Top of SOURCE RECORDS
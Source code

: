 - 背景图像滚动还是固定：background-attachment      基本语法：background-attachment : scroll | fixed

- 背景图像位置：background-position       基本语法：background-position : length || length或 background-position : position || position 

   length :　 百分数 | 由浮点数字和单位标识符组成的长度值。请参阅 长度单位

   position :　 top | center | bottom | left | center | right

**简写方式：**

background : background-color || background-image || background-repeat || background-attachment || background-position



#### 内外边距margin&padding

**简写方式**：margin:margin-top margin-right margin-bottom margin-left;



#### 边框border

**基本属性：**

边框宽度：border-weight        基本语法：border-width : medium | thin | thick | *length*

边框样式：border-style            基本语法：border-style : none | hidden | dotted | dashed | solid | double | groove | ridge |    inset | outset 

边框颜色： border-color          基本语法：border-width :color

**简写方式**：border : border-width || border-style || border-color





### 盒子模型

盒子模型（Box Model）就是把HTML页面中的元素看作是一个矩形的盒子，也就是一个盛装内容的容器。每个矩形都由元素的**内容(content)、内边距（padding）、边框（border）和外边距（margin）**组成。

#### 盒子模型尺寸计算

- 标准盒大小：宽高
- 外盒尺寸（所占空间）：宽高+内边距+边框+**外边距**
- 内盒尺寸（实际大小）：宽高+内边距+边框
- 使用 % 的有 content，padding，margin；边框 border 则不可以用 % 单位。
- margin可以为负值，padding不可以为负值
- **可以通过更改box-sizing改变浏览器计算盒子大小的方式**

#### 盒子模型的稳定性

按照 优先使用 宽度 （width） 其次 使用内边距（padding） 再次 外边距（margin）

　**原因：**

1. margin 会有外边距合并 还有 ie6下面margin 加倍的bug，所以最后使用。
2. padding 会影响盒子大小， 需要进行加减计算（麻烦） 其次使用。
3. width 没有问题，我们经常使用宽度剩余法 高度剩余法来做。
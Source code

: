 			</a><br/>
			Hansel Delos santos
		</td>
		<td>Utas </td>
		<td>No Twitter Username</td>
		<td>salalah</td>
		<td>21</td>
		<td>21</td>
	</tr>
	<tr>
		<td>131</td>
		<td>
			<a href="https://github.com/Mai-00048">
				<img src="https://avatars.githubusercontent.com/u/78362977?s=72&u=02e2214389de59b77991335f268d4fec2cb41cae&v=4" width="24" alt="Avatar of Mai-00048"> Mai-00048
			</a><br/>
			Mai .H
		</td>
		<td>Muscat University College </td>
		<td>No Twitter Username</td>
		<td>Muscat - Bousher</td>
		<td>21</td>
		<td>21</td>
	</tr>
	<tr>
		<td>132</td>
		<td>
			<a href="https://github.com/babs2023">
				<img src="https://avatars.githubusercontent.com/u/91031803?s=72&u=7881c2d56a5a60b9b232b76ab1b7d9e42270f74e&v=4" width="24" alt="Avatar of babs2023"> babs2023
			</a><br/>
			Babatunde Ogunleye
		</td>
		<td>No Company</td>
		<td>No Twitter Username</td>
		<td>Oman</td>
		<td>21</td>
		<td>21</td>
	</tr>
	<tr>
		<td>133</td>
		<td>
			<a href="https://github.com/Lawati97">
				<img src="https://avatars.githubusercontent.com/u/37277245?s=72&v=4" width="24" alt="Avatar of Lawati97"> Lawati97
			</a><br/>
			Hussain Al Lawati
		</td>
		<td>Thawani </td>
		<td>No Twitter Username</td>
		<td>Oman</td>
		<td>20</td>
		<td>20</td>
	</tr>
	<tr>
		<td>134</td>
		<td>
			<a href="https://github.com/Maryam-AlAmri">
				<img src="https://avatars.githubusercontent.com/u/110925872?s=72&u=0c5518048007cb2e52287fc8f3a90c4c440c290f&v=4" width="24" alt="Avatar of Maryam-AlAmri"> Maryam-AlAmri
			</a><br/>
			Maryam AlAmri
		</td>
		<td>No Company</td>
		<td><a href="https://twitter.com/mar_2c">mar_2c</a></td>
Bottom of SOURCE RECORDS
ASSIGNMENT: Search the records for the word "AlAmri". Copy each line where it appears.

TASK RESULT:
			<a href="https://github.com/Maryam-AlAmri">
				<img src="https://avatars.githubusercontent.com/u/110925872?s=72&u=0c5518048007cb2e52287fc8f3a90c4c440c290f&v=4" width="24" alt="Avatar of Maryam-AlAmri"> Maryam-AlAmri
			Maryam AlAmri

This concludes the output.